January 22nd 1957: Israeli forces withdraw from the Sinai, which they had occupied the previous year.

May 2nd 1957: Senator Joseph McCarthy succumbs to illness exacerbated by alcoholism and dies.

October 1st 1957: The Strategic Air Command initiates 24/7 nuclear alert (continuous until termination in 1991) in anticipation of a Soviet ICBM surprise attack capability.

October 4th 1957: Sputnik satellite launched.

November 3rd 1957: Sputnik 2 was launched, with the first living being on board, Laika.

November 7th 1957: The final report from a special committee called by President Dwight D. Eisenhower to review the nation’s defense readiness indicates that the United States is falling far behind the Soviets in missile capabilities, and urges a vigorous campaign to build fallout shelters to protect American citizens.

November 15th 1957: Soviet leader Nikita Khrushchev claims that the Soviet Union has missile superiority over the United States and challenges America to a missile “shooting match” to prove his assertion.

1958

July 14th 1958: A coup in Iraq, the 14th of July Revolution, removes the pro-British monarch. Iraq begins to receive support from the Soviets. Iraq will maintain close ties with the Soviets throughout the Cold War.

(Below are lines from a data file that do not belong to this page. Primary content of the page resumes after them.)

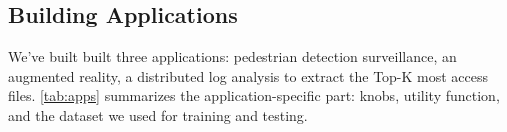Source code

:




\subsection{Building Applications}
\label{sec:build-appl}

We've built built three applications: pedestrian detection surveillance, an
augmented reality, a distributed log analysis to extract the Top-K most access
files. \autoref{tab:apps} summarizes the application-specific part: knobs,
utility function, and the dataset we used for training and testing.


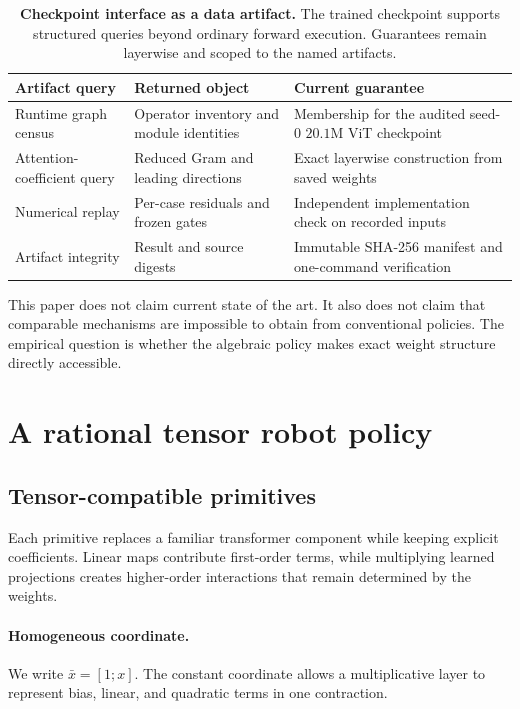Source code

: \documentclass{article}
\begin{document}
\begin{table}[H]
\centering
\small
\begin{tabular}{@{}p{}p{}p{}@{}}
\toprule
Artifact query & Returned object & Current guarantee \\
\midrule
Runtime graph census & Operator inventory and module identities & Membership for the audited seed-$0$ $20.1$M ViT checkpoint \\
Attention-coefficient query & Reduced Gram and leading directions & Exact layerwise construction from saved weights \\
Numerical replay & Per-case residuals and frozen gates & Independent implementation check on recorded inputs \\
Artifact integrity & Result and source digests & Immutable SHA-256 manifest and one-command verification \\
\bottomrule
\end{tabular}
\caption{\textbf{Checkpoint interface as a data artifact.} The trained checkpoint supports
structured queries beyond ordinary forward execution. Guarantees remain layerwise and scoped to
the named artifacts.}
\label{tab:artifact-interface}
\end{table}

This paper does not claim current state of the art. It also does not claim that comparable
mechanisms are impossible to obtain from conventional policies. The empirical question is
whether the algebraic policy makes exact weight structure directly accessible.

\section{A rational tensor robot policy}
\label{sec:model}

\subsection{Tensor-compatible primitives}

Each primitive replaces a familiar transformer component while keeping explicit coefficients.
Linear maps contribute first-order terms, while multiplying learned projections creates
higher-order interactions that remain determined by the weights.

\paragraph{Homogeneous coordinate.}
We write $\bar x=[1;x]$. The constant coordinate allows a multiplicative layer to represent
bias, linear, and quadratic terms in one contraction.
\end{document}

August 23rd 1958: Second Taiwan Strait Crisis begins when China begins to bomb Quemoy.

In the August of 1958: Thor IRBM deployed to the UK, within striking distance of Moscow. the system was declared operational in 1959

In the September of 1958: A US reconnaissance C-130 airplane is shot down over Armenia by Mig-17s, with 17 casualties.

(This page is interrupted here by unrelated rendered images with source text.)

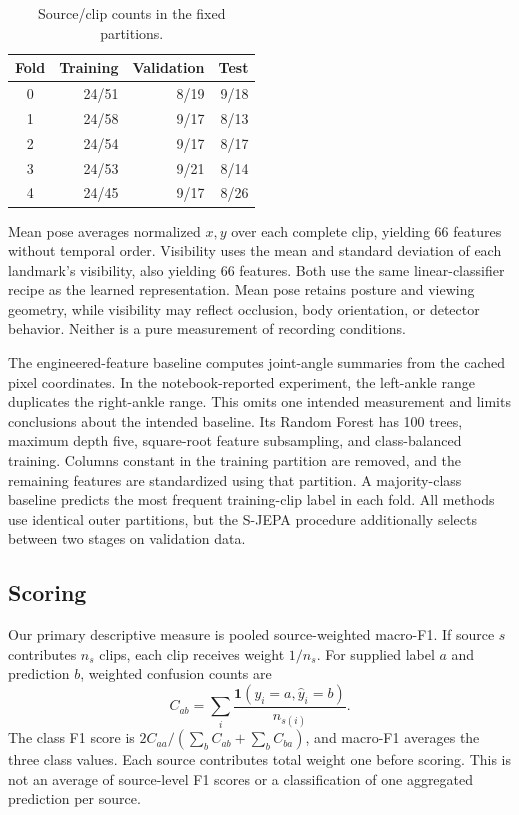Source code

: \documentclass[10pt,twocolumn,letterpaper]{article}
\begin{document}
\begin{table}[t]
\centering
\caption{Source/clip counts in the fixed partitions.}
\label{tab:splits}
\begin{tabular}{crrr}
\toprule
Fold & Training & Validation & Test\\
\midrule
0&24/51&8/19&9/18\\
1&24/58&9/17&8/13\\
2&24/54&9/17&8/17\\
3&24/53&9/21&8/14\\
4&24/45&9/17&8/26\\
\bottomrule
\end{tabular}
\end{table}

Mean pose averages normalized $x,y$ over each complete clip, yielding 66 features without temporal order. Visibility uses the mean and standard deviation of each landmark's visibility, also yielding 66 features. Both use the same linear-classifier recipe as the learned representation. Mean pose retains posture and viewing geometry, while visibility may reflect occlusion, body orientation, or detector behavior. Neither is a pure measurement of recording conditions.

The engineered-feature baseline computes joint-angle summaries from the cached pixel coordinates. In the notebook-reported experiment, the left-ankle range duplicates the right-ankle range. This omits one intended measurement and limits conclusions about the intended baseline. Its Random Forest has 100 trees, maximum depth five, square-root feature subsampling, and class-balanced training. Columns constant in the training partition are removed, and the remaining features are standardized using that partition. A majority-class baseline predicts the most frequent training-clip label in each fold. All methods use identical outer partitions, but the S-JEPA procedure additionally selects between two stages on validation data.

\subsection{Scoring}
Our primary descriptive measure is pooled source-weighted macro-F1. If source $s$ contributes $n_s$ clips, each clip receives weight $1/n_s$. For supplied label $a$ and prediction $b$, weighted confusion counts are
\begin{equation}
C_{ab}=\sum_i \frac{\mathbf{1}(y_i=a,\widehat{y}_i=b)}{n_{s(i)}}.
\end{equation}
The class F1 score is $2C_{aa}/(\sum_b C_{ab}+\sum_b C_{ba})$, and macro-F1 averages the three class values. Each source contributes total weight one before scoring. This is not an average of source-level F1 scores or a classification of one aggregated prediction per source.
\end{document}
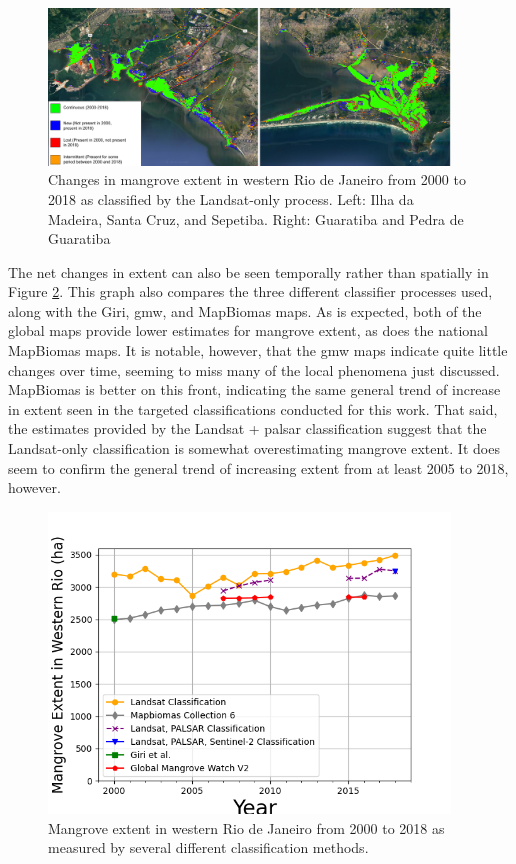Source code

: \begin{figure}[H] 
\centering
\includegraphics[width=0.95\textwidth]{Figures/chap4/extent_changes.png}
\caption[Changes in Mangrove Extent 2000-2018]{Changes in mangrove extent in western Rio de Janeiro from 2000 to 2018 as classified by the Landsat-only process. Left: Ilha da Madeira, Santa Cruz, and Sepetiba. Right: Guaratiba and Pedra de Guaratiba}
\label{fig:extent-changes}
\end{figure}

The net changes in extent can also be seen temporally rather than spatially in Figure \ref{fig:extent-over-time}. This graph also compares the three different classifier processes used, along with the Giri, \ac{gmw}, and MapBiomas maps. As is expected, both of the global maps provide lower estimates for mangrove extent, as does the national MapBiomas maps. It is notable, however, that the \ac{gmw} maps indicate quite little changes over time, seeming to miss many of the local phenomena just discussed. MapBiomas is better on this front, indicating the same general trend of increase in extent seen in the targeted classifications conducted for this work. That said, the estimates provided by the Landsat + \ac{palsar} classification suggest that the Landsat-only classification is somewhat overestimating mangrove extent. It does seem to confirm the general trend of  increasing extent from at least 2005 to 2018, however.  

\begin{figure}[!htb] 
\centering
\includegraphics[width=0.95\textwidth]{Figures/chap4/extent_over_time.png}
\caption[Mangrove Extent Over Time]{Mangrove extent in western Rio de Janeiro from 2000 to 2018 as measured by several different classification methods.}
\label{fig:extent-over-time}
\end{figure}

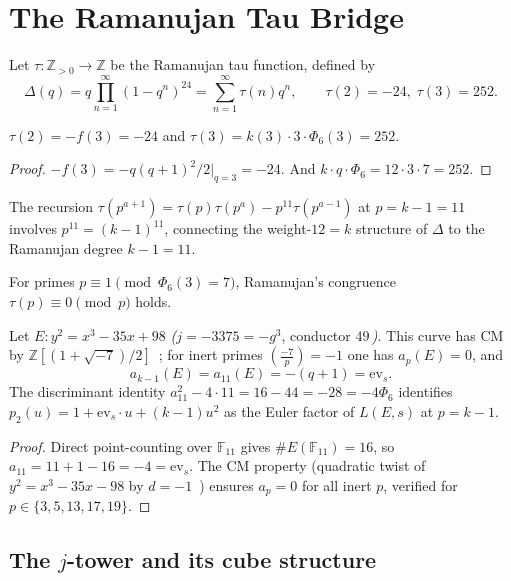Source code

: \section{The Ramanujan Tau Bridge}
\label{sec:tau}

Let $\tau\colon\mathbb{Z}_{>0}\to\mathbb{Z}$ be the Ramanujan tau function,
defined by
\[
  \Delta(q) = q\prod_{n=1}^{\infty}(1-q^n)^{24} = \sum_{n=1}^{\infty}\tau(n)q^n,
  \qquad \tau(2)=-24,\;\tau(3)=252.
\]

\begin{theorem}\label{thm:tau}
$\tau(2) = -f(3) = -24$ and $\tau(3) = k(3)\cdot 3\cdot\Phi_6(3) = 252$.
\end{theorem}
\begin{proof}
$-f(3)=-q(q+1)^2/2\big|_{q=3}=-24$. And $k\cdot q\cdot\Phi_6=12\cdot 3\cdot 7=252$.
\end{proof}

\begin{remark}
The recursion $\tau(p^{a+1})=\tau(p)\tau(p^a)-p^{11}\tau(p^{a-1})$
at $p=k-1=11$ involves $p^{11}=(k-1)^{11}$, connecting
the weight-$12=k$ structure of $\Delta$ to the Ramanujan degree $k-1=11$.
\end{remark}

\begin{theorem}\label{thm:barrier}
For primes $p\equiv 1\pmod{\Phi_6(3)=7}$, Ramanujan's congruence
$\tau(p)\equiv 0\pmod{p}$ holds.
\end{theorem}

\begin{theorem}\label{thm:C5}
Let $E\colon y^2=x^3-35x+98$ \emph{(}$j=-3375=-g^3$, conductor $49$\,\emph{)}.
This curve has CM by $\mathbb{Z}[(1+\sqrt{-7})/2]$~\cite{LMFDB};
for inert primes $\left(\frac{-7}{p}\right)=-1$ one has $a_p(E)=0$, and
\[
  a_{k-1}(E) = a_{11}(E) = -(q+1) = \mathrm{ev}_s.
\]
The discriminant identity $a_{11}^2-4\cdot 11=16-44=-28=-4\Phi_6$
identifies $p_2(u)=1+\mathrm{ev}_s\cdot u+(k-1)u^2$ as the
Euler factor of $L(E,s)$ at $p=k-1$.
\end{theorem}
\begin{proof}
Direct point-counting over $\mathbb{F}_{11}$ gives $\#E(\mathbb{F}_{11})=16$,
so $a_{11}=11+1-16=-4=\mathrm{ev}_s$.
The CM property (quadratic twist of $y^2=x^3-35x-98$ by $d=-1$~\cite{LMFDB})
ensures $a_p=0$ for all inert $p$, verified for $p\in\{3,5,13,17,19\}$.
\end{proof}

\subsection*{The $j$-tower and its cube structure}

In the November of 19598: Start of the second Berlin crisis, Nikita Khrushchev asks the West to leave Berlin.

October 4th 1958: The National Aeronautics and Space Administration, or NASA is formed.

1959

January 1st 1959: Cuban Revolution. Fidel Castro becomes the leader of Cuba although refrains from declaring the country Communist. Cuban-inspired guerrilla movements spring up across Latin America.

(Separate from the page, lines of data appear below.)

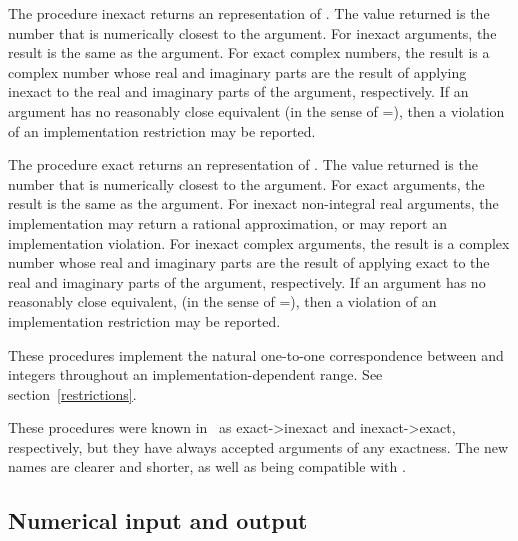 \begin{entry}{
}

The procedure {\cf inexact} returns an  representation of .
The value returned is the
 number that is numerically closest to the argument.
For inexact arguments, the result is the same as the argument. For exact
complex numbers, the result is a complex number whose real and imaginary
parts are the result of applying {\cf inexact} to the real
and imaginary parts of the argument, respectively.
If an  argument has no reasonably close  equivalent
(in the sense of {\cf =}),
then a violation of an implementation restriction may be reported.

The procedure {\cf exact} returns an  representation of
.  The value returned is the  number that is numerically
closest to the argument.
For exact arguments, the result is the same as the argument. For inexact
non-integral real arguments, the implementation may return a rational
approximation, or may report an implementation violation. For inexact
complex arguments, the result is a complex number whose real and
imaginary parts are the result of applying {\cf exact} to the
real and imaginary parts of the argument, respectively.
If an  argument has no reasonably close  equivalent,
(in the sense of {\cf =}),
then a violation of an implementation restriction may be reported.

These procedures implement the natural one-to-one correspondence between
 and  integers throughout an
implementation-dependent range.  See section~\ref{restrictions}.

\begin{note}
These procedures were known in \rfivers\ as {\cf exact->inexact} and
{\cf inexact->exact}, respectively, but they have always accepted
arguments of any exactness.  The new names are clearer and shorter,
as well as being compatible with \rsixrs.
\end{note}

\end{entry}

\medskip

\subsection{Numerical input and output}

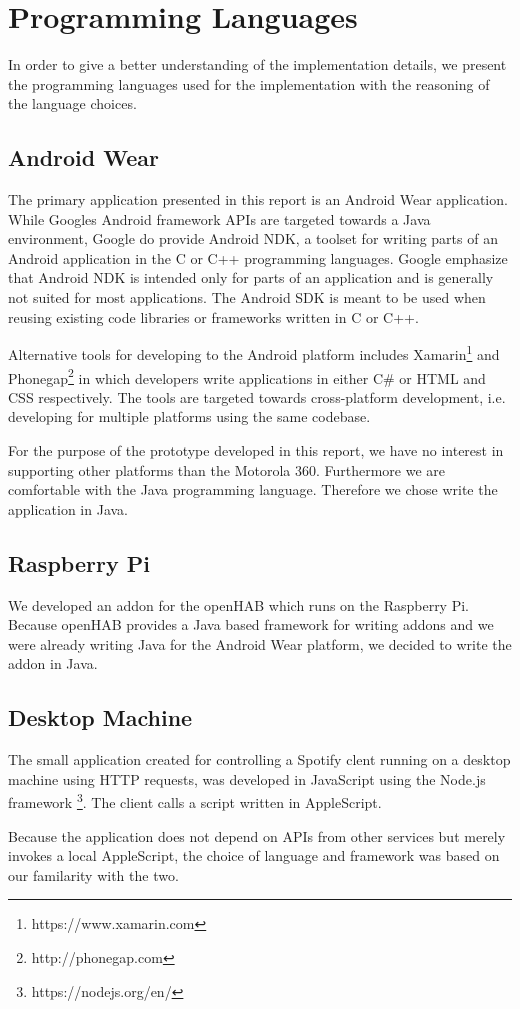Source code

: \section{Programming Languages}
\label{sec:implementation:programming-language}

In order to give a better understanding of the implementation details, we present the programming languages used for the implementation with the reasoning of the language choices.

\subsection{Android Wear}

The primary application presented in this report is an Android Wear application. While Googles Android framework APIs are targeted towards a Java environment, Google do provide Android NDK, a toolset for writing parts of an Android application in the C or C++ programming languages. Google emphasize that Android NDK is intended only for parts of an application and is generally not suited for most applications. The Android SDK is meant to be used when reusing existing code libraries or frameworks written in C or C++.

Alternative tools for developing to the Android platform includes Xamarin\footnote{https://www.xamarin.com} and Phonegap\footnote{http://phonegap.com} in which developers write applications in either C\# or HTML and CSS respectively. The tools are targeted towards cross-platform development, i.e. developing for multiple platforms using the same codebase.

For the purpose of the prototype developed in this report, we have no interest in supporting other platforms than the Motorola 360. Furthermore we are comfortable with the Java programming language. Therefore we chose write the application in Java.

\subsection{Raspberry Pi}

We developed an addon for the openHAB which runs on the Raspberry Pi. Because openHAB provides a Java based framework for writing addons and we were already writing Java for the Android Wear platform, we decided to write the addon in Java.

\subsection{Desktop Machine}

The small application created for controlling a Spotify clent running on a desktop machine using HTTP requests, was developed in JavaScript using the Node.js framework \footnote{https://nodejs.org/en/}. The client calls a script written in AppleScript.

Because the application does not depend on APIs from other services but merely invokes a local AppleScript, the choice of language and framework was based on our familarity with the two.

March 24th 1959: New Republic government of Iraq leaves Central Treaty Organization.

May 24th 1959: Former U.S. Secretary of State John Foster Dulles dies from cancer.

July 24th 1959: During the opening of the American National Exhibition in Moscow US Vice President Richard Nixon and Soviet Premier Nikita Khrushchev openly debate the capacities of each Superpower. This conversation is known as the Kitchen Debate.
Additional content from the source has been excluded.